American pop punk band

Fight Fair was an American pop punk band from San Diego, California, that was also based out of San Francisco, California. The band was active from 2008-2011. They were signed to Triple Crown Records. They released their debut EP titled Settle the Score in 2008 Their debut full-length "California Kicks" was released June 29, 2010, while performing on the 2010 Vans Warped Tour.

== Biography ==
Fight Fair spawned in the infamous 'San Diego State University party scene'. Lead vocalist Bigman described the band's sound as "uplifting and positive while maintaining the aggressive sound we grew up with" " Bigman is known for blurring the lines between hardcore punk and pop, widely credited with coining the term "skramz", a term used to differentiate modern mainstream screamo and underground DIY screamo. Bigman and guitarist Evan Henkel were also known in the DIY screamo and hardcore punk scene for their former band Seeing Means More, and for Bigman being a featured vocalist on influential post-hardcore/screamo band Loma Prieta's song, entitled Apparition, the final track off their 2010 album, Life/Less.

== History ==
During the formation of the band, there were a few member changes. On September 17, 2008, it was announced that the band had signed to Triple Crown Records. On September 19, Fight Fair was involved in a van and trailer accident on the border of Oregon and Washington which caused severe damage to their van, trailer and equipment. The band spent the next few days in Portland, Oregon raising money through Myspace and PayPal to fix some damages in order to make it home before Christmas. On November 12, "Pop Rocks" and "Brain Freeze!" were posted on the group's PureVolume account. A remixed and remastered version of Settle the Score was released through Triple Crown Records on November 18. It included three additional tracks.

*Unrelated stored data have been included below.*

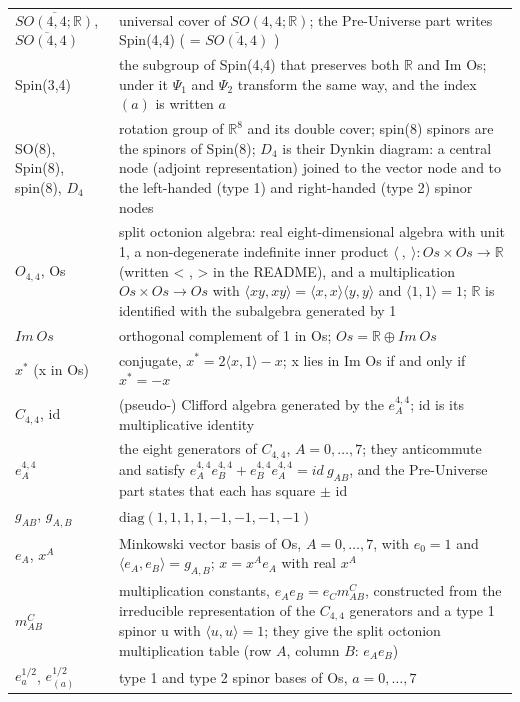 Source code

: \documentclass[10pt]{article}
\begin{document}
{\begin{longtable}{>{\raggedright\arraybackslash}p{}>{\raggedright\arraybackslash}p{}}
$\overline{SO(4,4;\mathbb R)}$, $\overline{SO(4,4)}$ & universal cover of $SO(4,4;\mathbb R)$; the Pre-Universe part writes Spin(4,4) ( = $\overline{SO(4,4)}$ ) \\
Spin(3,4) & the subgroup of Spin(4,4) that preserves both $\mathbb R$ and Im Os; under it $\Psi_1$ and $\Psi_2$ transform the same way, and the index $(a)$ is written $a$ \\
SO(8), Spin(8), spin(8), $D_4$ & rotation group of $\mathbb R^8$ and its double cover; spin(8) spinors are the spinors of Spin(8); $D_4$ is their Dynkin diagram: a central node (adjoint representation) joined to the vector node and to the left-handed (type 1) and right-handed (type 2) spinor nodes \\
$O_{4,4}$, Os & split octonion algebra: real eight-dimensional algebra with unit 1, a non-degenerate indefinite inner product $\langle\ ,\ \rangle: Os\times Os\to\mathbb R$ (written \textless{} , \textgreater{} in the README), and a multiplication $Os\times Os\to Os$ with $\langle xy, xy\rangle = \langle x,x\rangle\langle y,y\rangle$ and $\langle 1,1\rangle = 1$; $\mathbb R$ is identified with the subalgebra generated by 1 \\
$Im\ Os$ & orthogonal complement of 1 in Os; $Os = \mathbb R\oplus Im\ Os$ \\
$x^*$ (x in Os) & conjugate, $x^* = 2\langle x,1\rangle - x$; x lies in Im Os if and only if $x^* = -x$ \\
$C_{4,4}$, id & (pseudo-) Clifford algebra generated by the $e^{4,4}_A$; id is its multiplicative identity \\
$e^{4,4}_A$ & the eight generators of $C_{4,4}$, $A = 0, \dots, 7$; they anticommute and satisfy $e^{4,4}_Ae^{4,4}_B + e^{4,4}_Be^{4,4}_A = id\ g_{AB}$, and the Pre-Universe part states that each has square $\pm$ id \\
$g_{AB}$, $g_{A,B}$ & $\mathrm{diag}(1,1,1,1,-1,-1,-1,-1)$ \\
$e_A$, $x^A$ & Minkowski vector basis of Os, $A = 0, \dots, 7$, with $e_0 = 1$ and $\langle e_A, e_B\rangle = g_{A,B}$; $x = x^Ae_A$ with real $x^A$ \\
$m^C_{AB}$ & multiplication constants, $e_Ae_B = e_Cm^C_{AB}$, constructed from the irreducible representation of the $C_{4,4}$ generators and a type 1 spinor u with $\langle u,u\rangle = 1$; they give the split octonion multiplication table (row $A$, column $B$: $e_Ae_B$) \\
$e^{1/2}_a$, $e^{1/2}_{(a)}$ & type 1 and type 2 spinor bases of Os, $a = 0, \dots, 7$ \\

\end{longtable}}
\end{document}
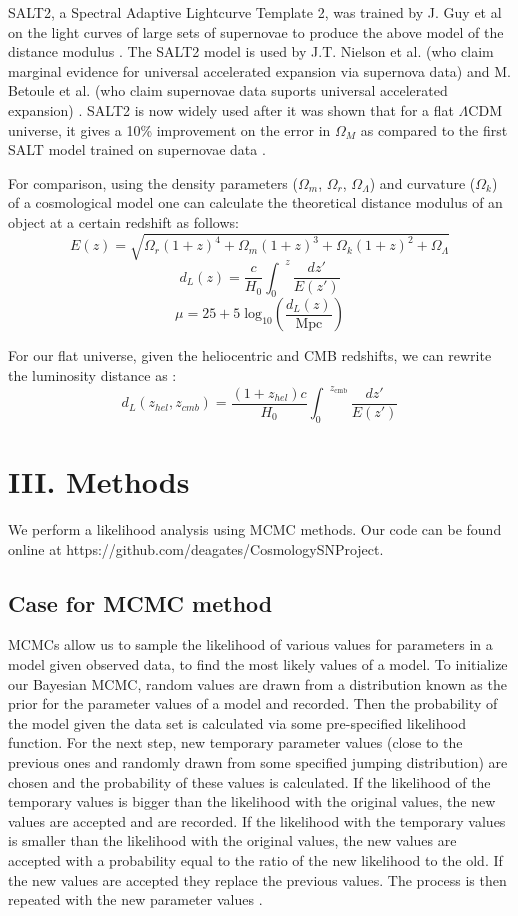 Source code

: \documentclass[aps,prl,reprint]{revtex4-1}
\begin{document}
SALT2, a Spectral Adaptive Lightcurve Template 2, was trained by J. Guy et al on the light curves of large sets of supernovae to produce the above model of the distance modulus \cite{salt2}. The SALT2 model is used by J.T. Nielson et al. (who claim marginal evidence for universal accelerated expansion via supernova data) and M. Betoule et al. (who claim supernovae data suports universal accelerated expansion) \cite{shocker,sdss}. SALT2 is now widely used after it was shown that for a flat $\Lambda$CDM universe, it gives a 10\% improvement on the error in $\Omega_M$ as compared to the first SALT model trained on supernovae data \cite{salt2}.

For comparison, using the density parameters ($\Omega_m$, $\Omega_{r}$, $\Omega_{\Lambda}$) and curvature ($\Omega_k$) of a cosmological model one can calculate the theoretical distance modulus of an object at a certain redshift as follows:  
$$E(z)=\sqrt{\Omega_{r}(1+z)^4 + \Omega_m(1+z)^3 + \Omega_k(1+z)^2 + \Omega_{\Lambda}} $$
$$d_L(z)=\frac{c}{H_0} {\int_0}^z \frac{dz'}{E(z')} $$
\begin{equation}
\mu = 25 + 5\;\text{log}_{10} \left( \frac{d_L(z)}{\text{Mpc}} \right) 
\end{equation}

For our flat universe, given the heliocentric and CMB redshifts, we can rewrite the luminosity distance as \cite{miao}:
$$d_L(z_{hel},z_{cmb})=\frac{(1+z_{hel}) c}{H_0}{\int_0}^{z_\text{cmb}} \frac{dz'}{E(z')}$$

\section{III. Methods}
We perform a likelihood analysis using MCMC methods. Our code can be found online at https://github.com/deagates/CosmologySNProject.
\subsection{Case for MCMC method}
MCMCs allow us to sample the likelihood of various values for parameters in a model given observed data, to find the most likely values of a model.
To initialize our Bayesian MCMC, random values are drawn from a distribution known as the prior for the parameter values of a model and recorded. Then the probability of the model given the data set is calculated via some pre-specified likelihood function. For the next step, new temporary parameter values (close to the previous ones and randomly drawn from some specified jumping distribution) are chosen and the probability of these values is calculated. If the likelihood of the temporary values is bigger than the likelihood with the original values, the new values are accepted and are recorded. If the likelihood with the temporary values is smaller than the likelihood with the original values, the new values are accepted with a probability equal to the ratio of the new likelihood to the old. If the new values are accepted they replace the previous values. The process is then repeated with the new parameter values \cite{lecture}.
\end{document}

In early 2009, they supported The Bigger Lights on a U.S. tour along with Thieves and Villains, which they later ended finished home co-headlining with School Boy Humor. Soon after they participated with 5 dates supporting Valencia with Houston Calls for the "Say No To Neon Tour". On April 7, a music video was released for "Pop Rocks". In May 2009, the band supported Amber Pacific on their headlining US tour. In support of the tour, Gibson Guitars gave away an Epiphone acoustic guitar, signed by all four bands.

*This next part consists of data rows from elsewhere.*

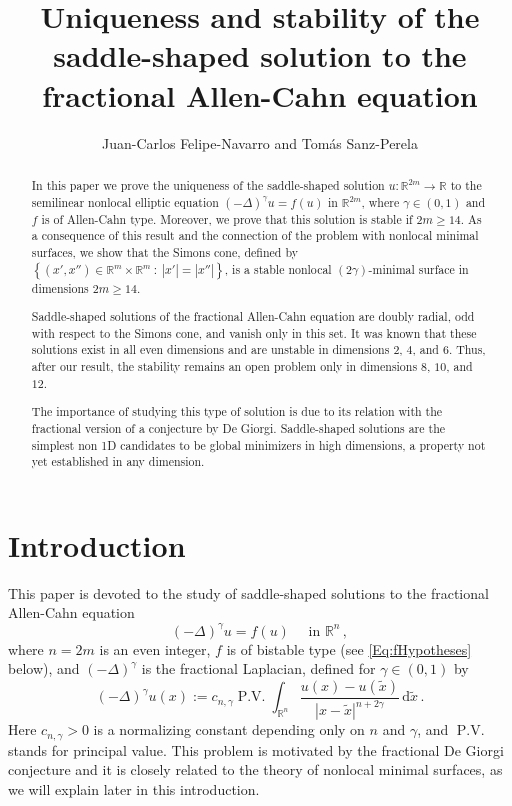 \documentclass[twoside,leqno,symbols-for-thanks, draft]{rmi}
\title[Saddle solution to the fractional Allen-Cahn equation]{Uniqueness and stability of the saddle-shaped solution to the fractional Allen-Cahn equation}
\author[J.C. Felipe-Navarro and T. Sanz-Perela]{Juan-Carlos Felipe-Navarro and Tom\'as Sanz-Perela}
\numberwithin{equation}{section}
\theoremstyle{definition}
\newcommand{\con}[1]{\mathbb{#1}}
\newcommand{\R}{\con{R}} %
\newcommand{\s}{\gamma}
\newcommand{\fraclaplacian}{(-\Delta)^\s}
\renewcommand{\d}{\,\mathrm{d}} %
\newcommand{\setcond}[2]{\left \{ #1 \ : \ #2  \right \}}
\DeclareMathOperator{\PV}{P.V.}
\begin{document}
%
%

\begin{abstract}
In this paper we prove the uniqueness of the saddle-shaped solution $u\colon \R^{2m} \to \R$ to the semilinear nonlocal elliptic equation $\fraclaplacian u = f(u)$ in $\R^{2m}$, where $\s \in (0,1)$ and $f$ is of Allen-Cahn type. Moreover, we prove that this solution is stable if $2m\geq 14$. As a consequence of this result and the connection of the problem with nonlocal minimal surfaces, we show that the Simons cone, defined by $\setcond{(x', x'') \in \R^{m}\times \R^m}{|x'| = |x''|}$, is a stable nonlocal $(2\s)$-minimal surface in dimensions $2m\geq 14$.

Saddle-shaped solutions of the fractional Allen-Cahn equation are doubly radial, odd with respect to the Simons cone, and vanish only in this set. It was known that these solutions exist in all even dimensions and are unstable in dimensions $2$, $4$, and $6$. Thus, after our result, the stability remains an open problem only in dimensions $8$, $10$, and $12$.

The importance of studying this type of solution is due to its relation with the fractional version of a conjecture by De Giorgi. Saddle-shaped solutions are the simplest non 1D candidates to be global minimizers in high dimensions, a property not yet established in any dimension.
\end{abstract}

%
%


\section{Introduction}

This paper is devoted to the study of saddle-shaped solutions to the fractional Allen-Cahn equation
\begin{equation}
\label{Eq:AllenCahn}
\fraclaplacian u = f(u)  \quad \text{ in } \R^{n}\,,
\end{equation}
where $n=2m$ is an even integer, $f$ is of bistable type (see \eqref{Eq:fHypotheses} below), and $\fraclaplacian$ is the fractional Laplacian, defined for $\s\in(0,1)$ by
$$
\fraclaplacian u (x):= c_{n,\s}  \PV \int_{\R^{n}} \dfrac{u(x) - u(\tilde{x})}{|x-\tilde{x}|^{n+2\s}} \d \tilde{x}\,.
$$
Here $c_{n,\s}>0$ is a normalizing constant depending only on $n$ and $\s$, and $\PV$ stands for principal value. This problem is motivated by the fractional De Giorgi conjecture and it is closely related to the theory of nonlocal minimal surfaces, as we will explain later in this introduction.
\end{document}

In 2009, the band recorded their first full-length album, "California Kicks", with producers Mike Green and Brian Grider. The record was released June 29, 2010. After tracking the record they went straight into a tour with Breathe Carolina, Cash Cash, Stephen Jerzak and Kill Paradise called the EZ BRONZ TOUR' 09. A full U.S. tour from November 4, 2009, to December 12, 2009.

In May 2010, Fight Fair performed at Bled Fest. They then played the entire Warped Tour from June 24 to August 15, performing on the Skull Candy Stage. Fight Fair released "California Kicks" on the 2010 Vans Warped Tour. It was released while the tour was in the city of Phoenix, Arizona.

They recorded their final EP "Broken" with producer Sam Pura. It was released digitally May 17, 2011.

== Discography ==
===Splits===
- Winter Bloo: An Aural Companion to Side A 2007 split with Get Back Loretta From Poseur Ink

===EPs===
- xFashionx (2007)
- Settle the Score (2008)
- Broken (2011)

===Albums===
- California Kicks (2010)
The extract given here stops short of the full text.